How to complete this task:
Return, word for word, the line containing "libraries from the" and every line after it through the last line of the records below.

START Given information

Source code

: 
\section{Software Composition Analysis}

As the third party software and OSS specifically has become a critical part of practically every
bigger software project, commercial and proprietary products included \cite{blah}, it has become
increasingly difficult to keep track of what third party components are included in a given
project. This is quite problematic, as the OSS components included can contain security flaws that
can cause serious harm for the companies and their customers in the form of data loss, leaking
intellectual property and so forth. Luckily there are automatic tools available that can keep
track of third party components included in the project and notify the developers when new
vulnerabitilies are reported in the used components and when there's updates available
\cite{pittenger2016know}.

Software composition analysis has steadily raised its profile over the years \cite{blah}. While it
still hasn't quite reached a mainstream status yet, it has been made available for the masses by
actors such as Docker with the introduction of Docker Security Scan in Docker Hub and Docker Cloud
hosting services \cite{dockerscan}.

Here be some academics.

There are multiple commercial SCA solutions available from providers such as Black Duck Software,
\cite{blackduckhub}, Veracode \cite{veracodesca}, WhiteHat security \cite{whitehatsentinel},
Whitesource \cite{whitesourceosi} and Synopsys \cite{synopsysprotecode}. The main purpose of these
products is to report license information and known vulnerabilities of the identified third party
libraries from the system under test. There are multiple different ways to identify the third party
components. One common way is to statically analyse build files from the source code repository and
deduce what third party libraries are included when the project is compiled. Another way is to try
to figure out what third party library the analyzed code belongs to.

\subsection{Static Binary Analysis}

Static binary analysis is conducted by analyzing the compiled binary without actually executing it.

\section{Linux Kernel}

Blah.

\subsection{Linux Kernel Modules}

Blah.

END Given information

Written answer:
libraries from the system under test. There are multiple different ways to identify the third party
components. One common way is to statically analyse build files from the source code repository and
deduce what third party libraries are included when the project is compiled. Another way is to try
to figure out what third party library the analyzed code belongs to.

\subsection{Static Binary Analysis}

Static binary analysis is conducted by analyzing the compiled binary without actually executing it.

\section{Linux Kernel}

Blah.

\subsection{Linux Kernel Modules}

Blah.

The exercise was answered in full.